Recently we spent some time learning about what our clients would like to see in their new spaces, and it was energizing and inspiring.
Albert Einstein once said, “Imagination is more important than knowledge.” Students from Crete-Monee Middle School and Sixth Grade Center recently tested the theory as they were asked to serve as the focus groups for the project team responsible for designing several of the district’s new school buildings. The architectural design firm, DLA Architects, is based in Itasca and has been selected by the Board of Education to design the Crete-Monee Middle School addition and the new Crete-Monee Elementary School.
The students were asked to think about their favorite spaces at home, at school, and where they liked to spend their free time, whether the park, the library, a coffee shop, the mall, etc.). Students were then asked to describe their favorite spaces to learn, complete homework, socialize with friends, play, eat and relax. As an added bonus, students were asked to bring with them any photo, image, drawing or computer image that best represents their ideal space.
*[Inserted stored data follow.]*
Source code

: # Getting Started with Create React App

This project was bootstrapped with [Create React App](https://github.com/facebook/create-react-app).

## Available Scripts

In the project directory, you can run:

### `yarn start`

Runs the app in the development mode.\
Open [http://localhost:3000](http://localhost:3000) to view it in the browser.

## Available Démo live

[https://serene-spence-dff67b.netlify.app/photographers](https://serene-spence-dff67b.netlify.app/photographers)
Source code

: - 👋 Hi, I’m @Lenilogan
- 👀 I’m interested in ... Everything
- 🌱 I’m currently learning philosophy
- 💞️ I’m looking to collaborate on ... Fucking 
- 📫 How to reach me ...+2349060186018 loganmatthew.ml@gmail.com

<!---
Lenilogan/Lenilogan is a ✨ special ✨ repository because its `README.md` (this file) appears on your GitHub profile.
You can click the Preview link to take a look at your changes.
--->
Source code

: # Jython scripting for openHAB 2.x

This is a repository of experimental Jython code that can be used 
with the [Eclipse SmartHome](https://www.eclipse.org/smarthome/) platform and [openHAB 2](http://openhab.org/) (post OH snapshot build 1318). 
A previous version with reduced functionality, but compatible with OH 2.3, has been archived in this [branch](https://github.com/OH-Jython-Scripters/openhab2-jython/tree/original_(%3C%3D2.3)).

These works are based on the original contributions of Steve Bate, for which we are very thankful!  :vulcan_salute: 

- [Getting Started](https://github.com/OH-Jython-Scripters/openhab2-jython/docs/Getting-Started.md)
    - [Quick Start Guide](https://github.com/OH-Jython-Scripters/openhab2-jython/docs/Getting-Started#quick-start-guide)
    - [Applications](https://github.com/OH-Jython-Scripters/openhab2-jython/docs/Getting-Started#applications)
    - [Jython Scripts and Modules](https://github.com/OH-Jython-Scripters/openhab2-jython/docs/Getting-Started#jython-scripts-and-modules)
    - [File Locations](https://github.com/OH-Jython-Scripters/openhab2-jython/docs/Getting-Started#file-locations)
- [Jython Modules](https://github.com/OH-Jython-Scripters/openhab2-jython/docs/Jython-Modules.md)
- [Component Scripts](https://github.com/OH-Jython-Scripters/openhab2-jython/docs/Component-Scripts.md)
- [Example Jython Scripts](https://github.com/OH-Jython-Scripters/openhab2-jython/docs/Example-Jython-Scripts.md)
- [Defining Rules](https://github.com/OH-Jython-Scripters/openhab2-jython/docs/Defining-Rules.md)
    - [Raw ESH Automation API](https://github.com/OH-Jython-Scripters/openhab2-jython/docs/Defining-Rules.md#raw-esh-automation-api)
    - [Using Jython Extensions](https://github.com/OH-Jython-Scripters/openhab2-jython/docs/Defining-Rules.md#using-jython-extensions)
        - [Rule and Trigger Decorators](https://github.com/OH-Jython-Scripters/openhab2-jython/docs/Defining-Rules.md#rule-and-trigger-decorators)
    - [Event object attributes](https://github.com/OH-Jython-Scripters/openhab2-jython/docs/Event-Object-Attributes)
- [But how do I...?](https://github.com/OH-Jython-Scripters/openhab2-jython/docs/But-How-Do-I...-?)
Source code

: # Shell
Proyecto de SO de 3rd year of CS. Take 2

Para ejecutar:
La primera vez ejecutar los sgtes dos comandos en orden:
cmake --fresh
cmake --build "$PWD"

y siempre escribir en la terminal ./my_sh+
“We always appreciate the benefit of being able to talk to the students who will actually occupy the space we design,” said project architect Brian Scully. Divided into three groups, the students were given color markers and encouraged to write their ideas, draw sketches and make color selections. For nearly two hours, Mr. Scully and his design team asked students to think of any and everything they would like to see in their new space. Nothing was off limits. “Dream big!” lead designer Matt Lowe said as he taped the chart paper to the walls. “How about animals in the classroom?” one boy offered. “Like an aquarium?” Mr. Lowe queried. “Yeah!” the students shouted in tandem. One after the other, students excitedly offered their vision of the new space as Mr. Lowe and his team took copious notes. “How about a snack bar?!” one said. “I’d like a Starbucks inside!” said another girl. “Go karts!” a boy yelled. “Could we have keys instead of combination lockers?” another asked. “What if you could swipe your keys?” Mr. Lowe suggested and was rewarded with bright smiles and eagerly nodding heads.